Closed iherman closed 6 years ago
@iherman aside from my comment in #338, I don't think that pagelist
and toc
can simply return an HTMLElement
.
Since they can both be contained in resources other than the entry page, we need to know the URIs of such resources as well. There's also the case of multiple resources marked as being the TOC and/or page liste as well, which requires extra attention.
Sidenote: we can usually preview such PRs but I'm not seeing any link for that right now. Is something broken in our pipeline?
I left this intentionally open for now, because the whole issue of ToC is still open as far as I am concerned, and until we have a clear idea of what we want, I do not want to touch the WebIDL. That should come when all other issues around ToC are closed.
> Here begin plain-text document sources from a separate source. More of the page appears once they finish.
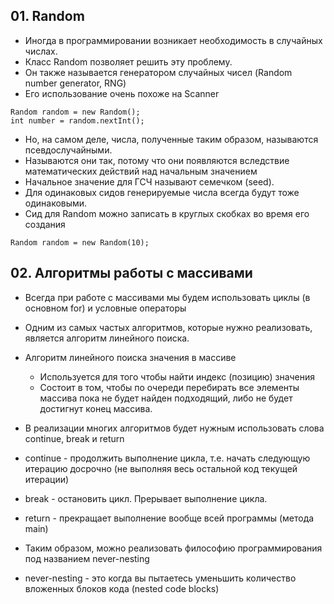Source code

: ## 01. Random
* Иногда в программировании возникает необходимость в случайных числах.
* Класс Random позволяет решить эту проблему. 
* Он также называется генератором случайных чисел (Random number generator, RNG) 
* Его использование очень похоже на Scanner
```
Random random = new Random();
int number = random.nextInt();
```
* Но, на самом деле, числа, полученные таким образом, называются псевдослучайными.
* Называются они так, потому что они появляются вследствие математических действий над начальным значением
* Начальное значение для ГСЧ называют семечком (seed).
* Для одинаковых сидов генерируемые числа всегда будут тоже одинаковыми.
* Сид для Random можно записать в круглых скобках во время его создания
```
Random random = new Random(10);
```

## 02. Алгоритмы работы с массивами
* Всегда при работе с массивами мы будем использовать циклы (в основном for) и условные операторы
* Одним из самых частых алгоритмов, которые нужно реализовать, является алгоритм линейного поиска.

* Алгоритм линейного поиска значения в массиве
  * Используется для того чтобы найти индекс (позицию) значения
  * Состоит в том, чтобы по очереди перебирать все элементы массива пока не будет найден подходящий,
  либо не будет достигнут конец массива.


* В реализации многих алгоритмов будет нужным использовать слова continue, break и return
* continue - продолжить выполнение цикла, т.е. начать следующую итерацию 
досрочно (не выполняя весь остальной код текущей итерации)
* break - остановить цикл. Прерывает выполнение цикла.
* return - прекращает выполнение вообще всей программы (метода main)

* Таким образом, можно реализовать философию программирования под названием never-nesting
* never-nesting - это когда вы пытаетесь уменьшить количество вложенных блоков кода (nested code blocks)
For pagelist, I think we should, for now, simply keep it as a clone of ToC, so to say, and handle them together. This should not be done as part of this PR imho...
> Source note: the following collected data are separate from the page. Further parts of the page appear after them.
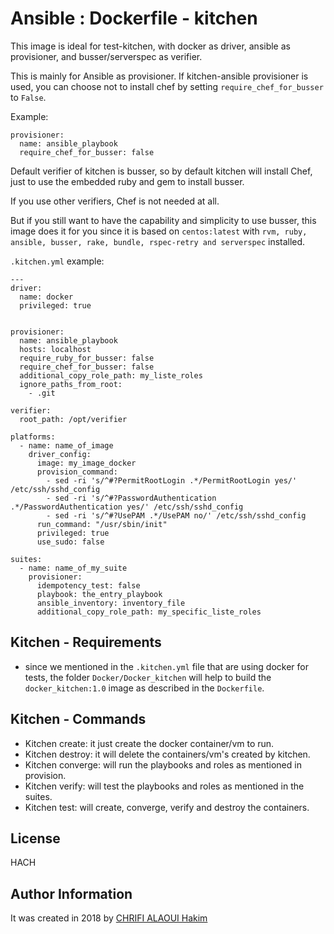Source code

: # Ansible : Dockerfile - kitchen

This image is ideal for test-kitchen, with docker as driver, ansible as provisioner, and busser/serverspec as verifier.

This is mainly for Ansible as provisioner. If kitchen-ansible provisioner is used, you can choose not to install chef by setting `require_chef_for_busser` to `False`.

Example:
```
provisioner:
  name: ansible_playbook
  require_chef_for_busser: false
```

Default verifier of kitchen is busser, so by default kitchen will install Chef, just to use the embedded ruby and gem to install busser.

If you use other verifiers, Chef is not needed at all.

But if you still want to have the capability and simplicity to use busser, this image does it for you since it is based on `centos:latest` with `rvm, ruby, ansible, busser, rake, bundle, rspec-retry and serverspec` installed.

`.kitchen.yml` example:

```
---
driver:
  name: docker
  privileged: true


provisioner:
  name: ansible_playbook
  hosts: localhost
  require_ruby_for_busser: false
  require_chef_for_busser: false
  additional_copy_role_path: my_liste_roles
  ignore_paths_from_root:
    - .git

verifier:
  root_path: /opt/verifier

platforms:
  - name: name_of_image
    driver_config:
      image: my_image_docker
      provision_command:
        - sed -ri 's/^#?PermitRootLogin .*/PermitRootLogin yes/' /etc/ssh/sshd_config
        - sed -ri 's/^#?PasswordAuthentication .*/PasswordAuthentication yes/' /etc/ssh/sshd_config
        - sed -ri 's/^#?UsePAM .*/UsePAM no/' /etc/ssh/sshd_config
      run_command: "/usr/sbin/init"
      privileged: true
      use_sudo: false

suites:
  - name: name_of_my_suite
    provisioner:
      idempotency_test: false
      playbook: the_entry_playbook
      ansible_inventory: inventory_file
      additional_copy_role_path: my_specific_liste_roles

```
## Kitchen - Requirements

- since we mentioned in the `.kitchen.yml` file that are using docker for tests, the folder `Docker/Docker_kitchen` will help to build the `docker_kitchen:1.0` image as described in the `Dockerfile`.

## Kitchen - Commands

* Kitchen create: it just create the docker container/vm to run.
* Kitchen destroy: it will delete the containers/vm's created by kitchen.
* Kitchen converge: will run the playbooks and roles as mentioned in provision.
* Kitchen verify: will test the playbooks and roles as mentioned in the suites.
* Kitchen test: will create, converge, verify and destroy the containers.

## License

HACH

## Author Information

It was created in 2018 by [CHRIFI ALAOUI Hakim](https://github.com/Hakimo003/docker-kitchen_test)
I think that the situation is quite different from last time. We were discussing whether the TOC could be machine friendly enough to result in a different representation in the WebIDL where it would already be parsed and ready to use for UAs.
In the current PR, there's a contradiction between:
rel
to identify a page list in resources
or readingOrder
This would be resolved by #338 if instead of HTMLElement
we implemented a getter (TBD), but even in this case, the getter wouldn't return an HTMLElement.
By the way, all of the previous comment is also true for the TOC and this is completely independent from any discussion about the machine readability of such documents.
I realize that I am jumping in here pretty late, but I would like to strongly recommendation against the pagelist as defined here (and in EPUB). I believe, based on various implementation considerations, that it is backwards from what is really desired to provide rich reflow<->static mappings.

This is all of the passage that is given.